Hot Knives: There are so many amazing cheeses that don’t utilize animal rennet—both traditionally produced with things like cardoon flowers, and lab-grown microbial rennet—and these days the options for the strict vegetarian are pretty vast. We love helping people find these cheeses because other than the use of traditional animal rennet, most traditional cheese production insists on compassionate and prosperous living conditions for the animals that make the cheese. Loads of American artisanal cheeses (everything from Vermont Butter and Creamery) utilize microbial rennet, and then there are some amazing European cheeses like Lou Bergier Pichin or Azeitao, that utilize traditional plant-based rennets.
VT: OK, you’re stuck on a deserted island with your choice of 3 vegetables/fruits and 1 kind of beer (cases and cases of it, naturally). What do you choose?
Hot Knives: Something very much like this has happened to us while camping in Joshua Tree—we resorted to beans and veggie franks, like old hobos.
We’d choose to subsist on potatoes and onions. We could make weird soups from potato and onion and desert island palm fronds or beach grasses. Or grill and bake the potatoes. Luckily, with it being a deserted island, we’d have plenty of sea salt! As for fruit, if we had an endless supply of grapefruits, and a machete to hack them down, we’d be content. We can’t live without citrus, and the vitamin C couldn’t hurt.

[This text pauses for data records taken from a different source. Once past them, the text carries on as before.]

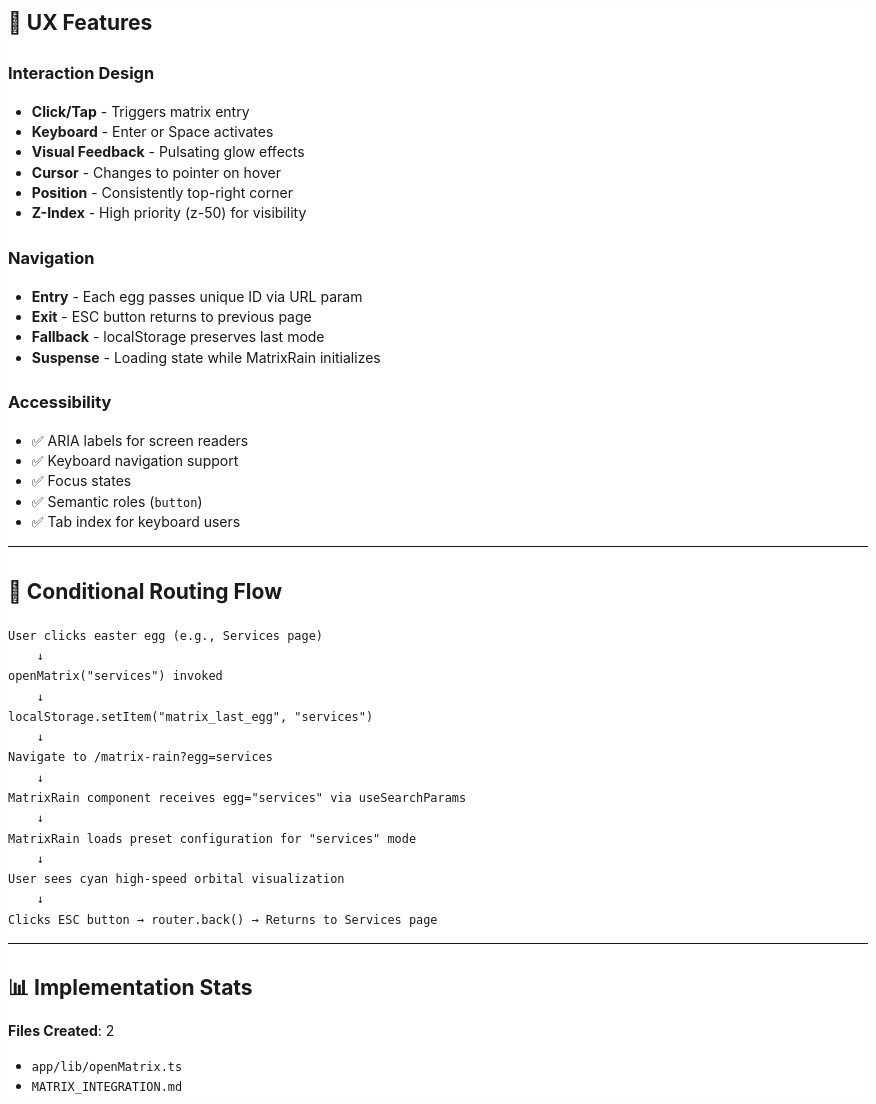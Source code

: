 ## 🎨 UX Features

### **Interaction Design**
- **Click/Tap** - Triggers matrix entry
- **Keyboard** - Enter or Space activates
- **Visual Feedback** - Pulsating glow effects
- **Cursor** - Changes to pointer on hover
- **Position** - Consistently top-right corner
- **Z-Index** - High priority (z-50) for visibility

### **Navigation**
- **Entry** - Each egg passes unique ID via URL param
- **Exit** - ESC button returns to previous page
- **Fallback** - localStorage preserves last mode
- **Suspense** - Loading state while MatrixRain initializes

### **Accessibility**
- ✅ ARIA labels for screen readers
- ✅ Keyboard navigation support
- ✅ Focus states
- ✅ Semantic roles (`button`)
- ✅ Tab index for keyboard users

---

## 🔄 Conditional Routing Flow

```
User clicks easter egg (e.g., Services page)
    ↓
openMatrix("services") invoked
    ↓
localStorage.setItem("matrix_last_egg", "services")
    ↓
Navigate to /matrix-rain?egg=services
    ↓
MatrixRain component receives egg="services" via useSearchParams
    ↓
MatrixRain loads preset configuration for "services" mode
    ↓
User sees cyan high-speed orbital visualization
    ↓
Clicks ESC button → router.back() → Returns to Services page
```

---

## 📊 Implementation Stats

**Files Created**: 2
- `app/lib/openMatrix.ts`
- `MATRIX_INTEGRATION.md`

As for beer, it took us 4 seconds to agree on Rayon Vert from Green Flash Brewing Company. It’s what the monks at Orvall (a Trappist brewery in Belgium) would make if they lived in San Diego. It’s beautiful at any time of day, any time of year. It’s hoppy and funky and filling while being light and refreshing. It’s awesome for use in braising beans, fortifying stocks, and making sauce.

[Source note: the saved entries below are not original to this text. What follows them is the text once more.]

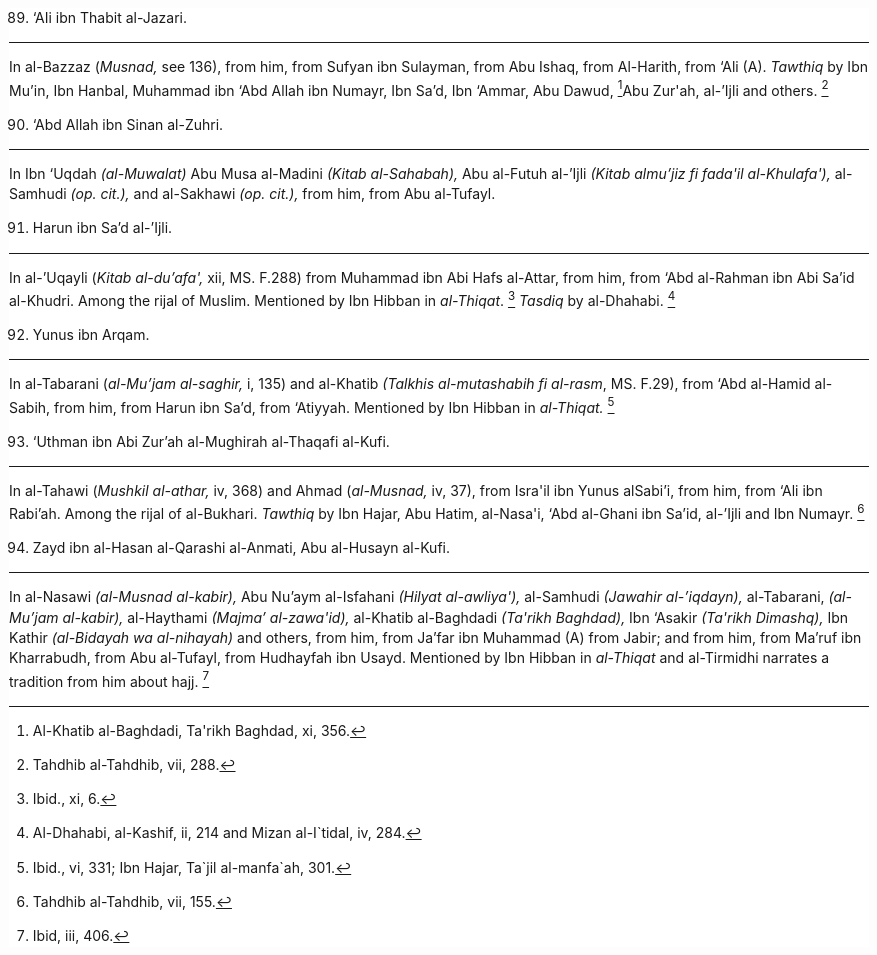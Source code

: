 89. ‘AIi ibn Thabit al-Jazari.
------------------------------

In al-Bazzaz (*Musnad,* see 136), from him, from Sufyan ibn Sulayman,
from Abu Ishaq, from Al-Harith, from ‘Ali (A). *Tawthiq* by Ibn Mu’in,
Ibn Hanbal, Muhammad ibn ‘Abd Allah ibn Numayr, Ibn Sa’d, Ibn ‘Ammar,
Abu Dawud, [^41]Abu Zur'ah, al-’Ijli and others. [^42]

90. ‘Abd Allah ibn Sinan al-Zuhri.
----------------------------------

In Ibn ‘Uqdah *(al-Muwalat)* Abu Musa al-Madini *(Kitab al-Sahabah),*
Abu al-Futuh al-’Ijli *(Kitab al­mu’jiz fi fada'il al-Khulafa'),*
al-Samhudi *(op. cit.),* and al-Sakhawi *(op. cit.),* from him, from Abu
al-Tufayl.

91. Harun ibn Sa’d al-’Ijli.
----------------------------

In al-’Uqayli (*Kitab al-du’afa',* xii, MS. F.288) from Muhammad ibn Abi
Hafs al-Attar, from him, from ‘Abd al-Rahman ibn Abi Sa’id al-Khudri.
Among the rijal of Muslim. Mentioned by Ibn Hibban in *al-Thiqat*. [^43]
*Tasdiq* by al-Dhahabi. [^44]

92. Yunus ibn Arqam.
--------------------

In al-Tabarani (*al-Mu’jam al-saghir,* i, 135) and al-Khatib *(Talkhis
al-mutashabih fi al-rasm*, MS. F.29), from ‘Abd al-Hamid al-Sabih, from
him, from Harun ibn Sa’d, from ‘Atiyyah. Mentioned by Ibn Hibban in
*al-Thiqat.* [^45]

93. ‘Uthman ibn Abi Zur’ah al-Mughirah al-Thaqafi al-Kufi.
----------------------------------------------------------

In al-Tahawi (*Mushkil al-athar,* iv, 368) and Ahmad (*al-Musnad,* iv,
37), from Isra'il ibn Yunus al­Sabi’i, from him, from ‘Ali ibn Rabi’ah.
Among the rijal of al-Bukhari. *Tawthiq* by Ibn Hajar, Abu Hatim,
al-Nasa'i, ‘Abd al-Ghani ibn Sa’id, al-’Ijli and Ibn Numayr. [^46]

94. Zayd ibn al-Hasan al-Qarashi al-Anmati, Abu al-Husayn al-Kufi.
------------------------------------------------------------------

In al-Nasawi *(al-Musnad al-kabir),* Abu Nu’aym al-Isfahani *(Hilyat
al-awliya'),* al-Samhudi *(Jawahir al-’iqdayn),* al-Tabarani,
*(al-Mu’jam al-kabir),* al-Haythami *(Majma’ al-zawa'id),* al-Khatib
al-Baghdadi *(Ta'rikh Baghdad),* Ibn ‘Asakir *(Ta'rikh Dimashq),* Ibn
Kathir *(al-Bidayah wa al-nihayah)* and others, from him, from Ja’far
ibn Muhammad (A) from Jabir; and from him, from Ma’ruf ibn Kharrabudh,
from Abu al-Tufayl, from Hudhayfah ibn Usayd. Mentioned by Ibn Hibban in
*al-Thiqat* and al-Tirmidhi narrates a tradition from him about hajj.
[^47]

[^1]: Tahdhib al-­Tahdhib, iv, 82; al-­Kashif, i, 272.

[^2]: Al-­Kashif, i, 313; Tahdhib al-Tahdhib, ii, 286; Taqrib
al-Tahdhib, i, 252.


[^3]: Tahdhib al-Tahdhib, M.S.; al-Kashif, ii, 256; al-lbar, i, 205;
[^4]: Ibn Hibban, al-Thiqat, MS.; al-Maqdisi, al-Kamal fi asma'
[^5]: al-lbar, i, 209; Mir\`at al-jinan, i, 305; Tahdhib al-Tahdhib, iv,
[^6]: Ibn Hibban, al-Thiqat; al-Mizzi, Tahdhib al-Kamal, MS., Tabaqat
[^7]: Al-Mizzi, Asma' rijal al-­Sahihayn, i, 42; Al-Dhahabi, al-Kashif,
[^8]: Taqrib al-Tahdhib, i, 64.
[^9]: Al-Dhahabi, Tadhkirat al-huffaz, i, 197.
[^10]: Al-Mizzi, Tahdhib al-Kamal, MS.
[^11]: Al-Dhahabi, Tahdhib al-Tahdhib, MS.
[^12]: Tadhkirat al-huffaz, i, 236, also al-Kashif, iii, 235.
[^13]: Taqrib al-Tahdhib, ii, 231.
[^14]: Tabaqat al-huffaz, 100.
[^15]: \`Abd al-Ghani al-Maqdisi, al-Kamal fi asma' al-rijal, MS.
[^16]: Al-Asqalani, Tahdhib al-Tahdhib, iii, 245.
[^17]: Al-Kashif, i, 215, and al-lbar, i, 293.
[^18]: Al-Mizzi, Tahdhib al-Kamal, MS.
[^19]: Ibn Hajar, Tahdhib al-Tahdhib, ii, 75, and Taqrib al-Tahdhib, i,
[^20]: Al-Mizzi, Tahdhib al-Kamal, MS.
[^21]: Al-Dhahabi, Tadhkirat al-huffaz, i, 323, al-Kashif, i, 118,
[^22]: Al-Asqalani, Tahdhib al-Tahdhib, i, 275.
[^23]: Tabaqat al-huffaz, 133.
[^24]: Al-Dhahabi, Tahdhib al-Tahdhib, MS.; Tadhkirat al-huffaz, i, 315.
[^25]: Al-Asqalani, Tahdhib al-Tahdhib, vi, 56.
[^26]: Ibid., ii, 178.
[^27]: Ibid., viii, 63.
[^28]: Al-Kashif, iii, 82.
[^29]: Tahdhib al-Tahdhib, ii, 445.
[^30]: Ibid., iii, 329.
[^31]: Al-Tabaqat, vi, 355.
[^32]: Tahdhib al-Tahdhib, viii, 300.
[^33]: Ibid, vi, 413.
[^34]: Ibid., x, 230.
[^35]: Ibid., iii, 196.
[^36]: Ibid., ii, 128.
[^37]: Ibid, viii, 411.
[^38]: Ibid, vii, 382.
[^39]: Ibn Sa\`d, al-Tabaqat, vi, 388.
[^40]: Al-Dhahabi, Tadhkirat al-huffaz, 290.
[^41]: Al-Khatib al-Baghdadi, Ta'rikh Baghdad, xi, 356.
[^42]: Tahdhib al-Tahdhib, vii, 288.
[^43]: Ibid., xi, 6.
[^44]: Al-Dhahabi, al-Kashif, ii, 214 and Mizan al-I\`tidal, iv, 284.
[^45]: Ibid., vi, 331; Ibn Hajar, Ta\`jil al-­manfa\`ah, 301.
[^46]: Tahdhib al-Tahdhib, vii, 155.
[^47]: Ibid, iii, 406.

VT: Anything else you’d like to share with VT readers?
Hot Knives: Just a couple of thoughts about vegetarian culture nowadays: There’s never been a better time to be a person who seriously loves vegetables; don’t let the foodies have all the fun. We should be populating the farmers’ markets, meeting those who grow our produce, and focusing on that while foregoing overly processed foods.
Forget your preconceptions about farmstead cheese—if you eat vegan, that’s cool; but if you eat dairy, go deep. First off, look further than any shopping market aisle and go straight to a cheese shop. Why? No one cares more about animal well-being than a real dairyman.